Without this room, I was stranded.

“I checked. You’re not there,” the receptionist said. “Our rooms are often booked a year in advance. If you didn’t get your reservations last Christmas, I doubt we have anything for you.”

Lovely. The panicking monkeys started juggling balls and riding unicycles.

Concern cloaked the receptionist’s gaze. She chewed her lip for several seconds before her outlook brightened.

“Hey, this is just like the Christmas story, isn’t it? No room at the inn. Except you’re not pregnant—that I know of—and we don’t even have a stable for you. I’d offer you the barn, but that sounds awful, doesn’t it?”

The receptionist’s quick change of topic threw me for a moment. I’d seen the bright red barn as I’d entered minutes ago. It was quintessential, and a man wearing a cowboy hat had been leading a horse into its wide-open door.

Hope flickered like a candle in the wind.

“Doyou have rooms in the barn?” I asked.

The receptionist’s smile fell. “No. Not really.”

There it was. I was miles from home with nowhere to stay.

From the view through the tall windows on either side of the entrance, snow covered the mountainside. Sure, it was beautiful from this side of the glass. But going back out in it? Days in the snow weren’t going to cut it.

Helplessness slid into my gut with all the coldness of an ice cube. I didn’t travel much on my own. My last trip had been to visit my sister Stephanie in Louisiana when she’d gotten married two years ago—and I’d gone with my parents.

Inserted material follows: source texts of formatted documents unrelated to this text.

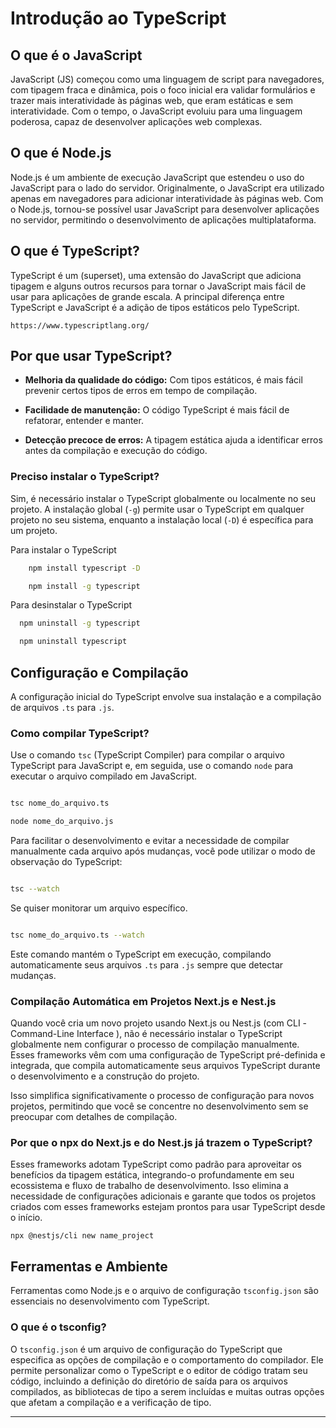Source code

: # Introdução ao TypeScript

## O que é o JavaScript

JavaScript (JS) começou como uma linguagem de script para navegadores, com tipagem fraca e dinâmica, pois o foco inicial era validar formulários e trazer mais interatividade às páginas web, que eram estáticas e sem interatividade. Com o tempo, o JavaScript evoluiu para uma linguagem poderosa, capaz de desenvolver aplicações web complexas.

## O que é Node.js
Node.js é um ambiente de execução JavaScript que estendeu o uso do JavaScript para o lado do servidor. Originalmente, o JavaScript era utilizado apenas em navegadores para adicionar interatividade às páginas web. Com o Node.js, tornou-se possível usar JavaScript para desenvolver aplicações no servidor, permitindo o desenvolvimento de aplicações multiplataforma.



## O que é TypeScript?

TypeScript é um (superset), uma extensão do JavaScript que adiciona tipagem e alguns outros recursos para tornar o JavaScript mais fácil de usar para aplicações de grande escala. A principal diferença entre TypeScript e JavaScript é a adição de tipos estáticos pelo TypeScript.

`https://www.typescriptlang.org/`



## Por que usar TypeScript?

- **Melhoria da qualidade do código:** Com tipos estáticos, é mais fácil prevenir certos tipos de erros em tempo de compilação.

- **Facilidade de manutenção:** O código TypeScript é mais fácil de refatorar, entender e manter.

- **Detecção precoce de erros:** A tipagem estática ajuda a identificar erros antes da compilação e execução do código. 



### Preciso instalar o TypeScript?

Sim, é necessário instalar o TypeScript globalmente ou localmente no seu projeto. A instalação global (`-g`) permite usar o TypeScript em qualquer projeto no seu sistema, enquanto a instalação local (`-D`) é específica para um projeto.

Para instalar o TypeScript
```bash
    npm install typescript -D

    npm install -g typescript
```

Para desinstalar o TypeScript

```bash
  npm uninstall -g typescript

  npm uninstall typescript
```

## Configuração e Compilação

A configuração inicial do TypeScript envolve sua instalação e a compilação de arquivos `.ts` para `.js`.



### Como compilar TypeScript?

Use o comando `tsc` (TypeScript Compiler) para compilar o arquivo TypeScript para JavaScript e, em seguida, use o comando `node` para executar o arquivo compilado em JavaScript.

```bash

tsc nome_do_arquivo.ts

node nome_do_arquivo.js

```
Para facilitar o desenvolvimento e evitar a necessidade de compilar manualmente cada arquivo após mudanças, você pode utilizar o modo de observação do TypeScript:

```bash

tsc --watch
```
Se quiser monitorar um arquivo específico.

```bash

tsc nome_do_arquivo.ts --watch

```

Este comando mantém o TypeScript em execução, compilando automaticamente seus arquivos `.ts` para `.js` sempre que detectar mudanças.



### Compilação Automática em Projetos Next.js e Nest.js

Quando você cria um novo projeto usando Next.js ou Nest.js (com CLI -Command-Line Interface ), não é necessário instalar o TypeScript globalmente nem configurar o processo de compilação manualmente. Esses frameworks vêm com uma configuração de TypeScript pré-definida e integrada, que compila automaticamente seus arquivos TypeScript durante o desenvolvimento e a construção do projeto.

Isso simplifica significativamente o processo de configuração para novos projetos, permitindo que você se concentre no desenvolvimento sem se preocupar com detalhes de compilação.



### Por que o npx do Next.js e do Nest.js já trazem o TypeScript?

Esses frameworks adotam TypeScript como padrão para aproveitar os benefícios da tipagem estática, integrando-o profundamente em seu ecossistema e fluxo de trabalho de desenvolvimento. Isso elimina a necessidade de configurações adicionais e garante que todos os projetos criados com esses frameworks estejam prontos para usar TypeScript desde o início.


`npx @nestjs/cli new name_project`



## Ferramentas e Ambiente

Ferramentas como Node.js e o arquivo de configuração `tsconfig.json` são essenciais no desenvolvimento com TypeScript.



### O que é o tsconfig?

O `tsconfig.json` é um arquivo de configuração do TypeScript que especifica as opções de compilação e o comportamento do compilador. Ele permite personalizar como o TypeScript e o editor de código tratam seu código, incluindo a definição do diretório de saída para os arquivos compilados, as bibliotecas de tipo a serem incluídas e muitas outras opções que afetam a compilação e a verificação de tipo.

---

The receptionist stared at me with a pitying kind of expression. Sad eyes, and all that.

“I’m so sorry,” she said again. “I can offer you a complimentary ticket to our dining room. Our chef is world-renowned. He’s?—”

Behind me, the bell over the door jangled. A woman with red hair wearing a puffy ski jacket stepped inside with a man at least a foot taller than she was. Smiling, the woman smacked him on the chest as though reprimanding him for making her laugh.

The receptionist cut off and cleared her throat, and her message was beyond clear:

I was in the way.

Okay, then. It was time to get going.

The only problem was, I didn’t know where to go.

“Do you mind if I sit in the lobby for a minute?” I asked, holding my suitcase handle to keep it from tipping again. “I just…I need to think.”

“Sure. Go right ahead. Though, you can’t stay there, either.”

“I get it,” I mumbled as frustration built within me.

Tucking my elbow tightly to keep my leatherbound notebook in place, I left the puddle behind and dragged my suitcase toward the living room. I was sweating beneath this coat—another item I’d bought solely for this trip.

The monkeys were tearing their hair out, and I couldn’t help my jerky walk or the way it felt as though heat was rising beneath my eyelids. What was I going to do?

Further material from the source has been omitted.